Exercise details: Set down exactly the lines from the one containing "Process Milestones |" through the last line of the data below, and no others.

(Stored items)
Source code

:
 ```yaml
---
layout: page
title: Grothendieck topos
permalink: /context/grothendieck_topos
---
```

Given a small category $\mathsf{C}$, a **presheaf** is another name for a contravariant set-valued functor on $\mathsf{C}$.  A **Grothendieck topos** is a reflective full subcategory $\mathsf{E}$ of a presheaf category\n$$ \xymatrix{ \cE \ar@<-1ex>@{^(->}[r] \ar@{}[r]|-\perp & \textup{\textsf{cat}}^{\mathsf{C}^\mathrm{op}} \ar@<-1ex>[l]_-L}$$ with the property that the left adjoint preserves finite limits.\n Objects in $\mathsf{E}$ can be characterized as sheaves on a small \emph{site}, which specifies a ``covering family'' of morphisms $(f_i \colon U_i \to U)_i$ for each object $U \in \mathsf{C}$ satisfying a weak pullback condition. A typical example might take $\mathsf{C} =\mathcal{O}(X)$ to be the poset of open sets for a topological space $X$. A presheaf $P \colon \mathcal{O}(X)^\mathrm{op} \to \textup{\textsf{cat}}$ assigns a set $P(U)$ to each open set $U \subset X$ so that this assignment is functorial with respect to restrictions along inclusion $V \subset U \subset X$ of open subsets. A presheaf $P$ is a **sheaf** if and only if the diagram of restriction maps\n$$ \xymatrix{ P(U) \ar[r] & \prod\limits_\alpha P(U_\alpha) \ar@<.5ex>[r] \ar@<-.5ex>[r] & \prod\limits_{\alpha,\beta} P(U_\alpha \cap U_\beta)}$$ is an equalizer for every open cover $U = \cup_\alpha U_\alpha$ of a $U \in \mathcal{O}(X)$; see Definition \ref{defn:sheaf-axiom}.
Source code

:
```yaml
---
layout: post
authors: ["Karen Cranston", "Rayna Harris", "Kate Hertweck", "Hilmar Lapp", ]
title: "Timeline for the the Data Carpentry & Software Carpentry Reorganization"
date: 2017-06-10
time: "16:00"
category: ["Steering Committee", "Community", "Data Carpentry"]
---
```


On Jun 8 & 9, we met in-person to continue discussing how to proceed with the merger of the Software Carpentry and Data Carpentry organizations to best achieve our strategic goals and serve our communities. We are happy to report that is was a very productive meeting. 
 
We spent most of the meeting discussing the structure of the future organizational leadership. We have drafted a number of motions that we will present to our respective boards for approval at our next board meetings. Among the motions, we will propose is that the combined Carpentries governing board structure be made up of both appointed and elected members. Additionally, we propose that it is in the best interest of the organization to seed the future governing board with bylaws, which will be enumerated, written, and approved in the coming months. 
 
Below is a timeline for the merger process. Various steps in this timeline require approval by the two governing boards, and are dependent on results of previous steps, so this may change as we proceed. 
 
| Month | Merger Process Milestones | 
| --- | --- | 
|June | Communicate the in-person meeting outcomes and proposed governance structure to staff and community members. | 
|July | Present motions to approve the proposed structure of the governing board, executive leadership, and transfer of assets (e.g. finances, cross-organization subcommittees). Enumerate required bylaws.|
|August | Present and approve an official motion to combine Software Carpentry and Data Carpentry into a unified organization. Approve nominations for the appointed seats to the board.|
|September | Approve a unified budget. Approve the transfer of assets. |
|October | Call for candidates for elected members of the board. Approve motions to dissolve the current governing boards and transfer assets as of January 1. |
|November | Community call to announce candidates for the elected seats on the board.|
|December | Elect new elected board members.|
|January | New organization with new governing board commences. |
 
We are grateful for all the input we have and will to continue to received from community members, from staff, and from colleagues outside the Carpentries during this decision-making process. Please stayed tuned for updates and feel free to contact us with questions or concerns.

Answer space:
| Month | Merger Process Milestones | 
| --- | --- | 
|June | Communicate the in-person meeting outcomes and proposed governance structure to staff and community members. | 
|July | Present motions to approve the proposed structure of the governing board, executive leadership, and transfer of assets (e.g. finances, cross-organization subcommittees). Enumerate required bylaws.|
|August | Present and approve an official motion to combine Software Carpentry and Data Carpentry into a unified organization. Approve nominations for the appointed seats to the board.|
|September | Approve a unified budget. Approve the transfer of assets. |
|October | Call for candidates for elected members of the board. Approve motions to dissolve the current governing boards and transfer assets as of January 1. |
|November | Community call to announce candidates for the elected seats on the board.|
|December | Elect new elected board members.|
|January | New organization with new governing board commences. |
 
We are grateful for all the input we have and will to continue to received from community members, from staff, and from colleagues outside the Carpentries during this decision-making process. Please stayed tuned for updates and feel free to contact us with questions or concerns.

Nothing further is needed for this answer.